* EXERCISE REQUIREMENTS
Find "25 & nâch dirre bet sicherheit.\\" in the material below, then copy that line and every subsequent line to the end, exactly.
** Opening ENTRIES SUPPLIED block **
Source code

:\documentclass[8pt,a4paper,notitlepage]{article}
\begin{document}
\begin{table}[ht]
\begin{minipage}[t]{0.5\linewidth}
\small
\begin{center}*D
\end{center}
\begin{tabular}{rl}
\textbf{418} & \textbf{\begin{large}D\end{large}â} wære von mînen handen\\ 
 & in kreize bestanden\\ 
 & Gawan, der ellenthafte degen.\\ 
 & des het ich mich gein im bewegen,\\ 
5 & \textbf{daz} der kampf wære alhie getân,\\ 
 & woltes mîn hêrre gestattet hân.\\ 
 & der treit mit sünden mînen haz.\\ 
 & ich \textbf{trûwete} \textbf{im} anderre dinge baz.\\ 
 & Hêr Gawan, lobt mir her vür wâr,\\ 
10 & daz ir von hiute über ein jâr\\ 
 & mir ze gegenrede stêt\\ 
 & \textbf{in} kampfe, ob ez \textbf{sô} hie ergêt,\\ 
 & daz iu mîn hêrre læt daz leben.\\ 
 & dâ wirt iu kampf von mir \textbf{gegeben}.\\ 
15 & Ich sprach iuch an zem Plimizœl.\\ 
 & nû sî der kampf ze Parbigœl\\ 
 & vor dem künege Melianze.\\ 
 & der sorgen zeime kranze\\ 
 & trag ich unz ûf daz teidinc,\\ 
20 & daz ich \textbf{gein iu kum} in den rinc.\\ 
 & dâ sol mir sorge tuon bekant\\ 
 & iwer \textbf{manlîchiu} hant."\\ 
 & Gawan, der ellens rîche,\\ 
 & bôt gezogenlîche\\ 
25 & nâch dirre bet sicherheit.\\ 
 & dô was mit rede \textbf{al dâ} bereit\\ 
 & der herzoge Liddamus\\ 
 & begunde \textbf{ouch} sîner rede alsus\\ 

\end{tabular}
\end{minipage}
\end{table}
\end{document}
** Closing ENTRIES SUPPLIED block **
* RESPONSE BELOW
25 & nâch dirre bet sicherheit.\\ 
 & dô was mit rede \textbf{al dâ} bereit\\ 
 & der herzoge Liddamus\\ 
 & begunde \textbf{ouch} sîner rede alsus\\ 

\end{tabular}
\end{minipage}
\end{table}
\end{document}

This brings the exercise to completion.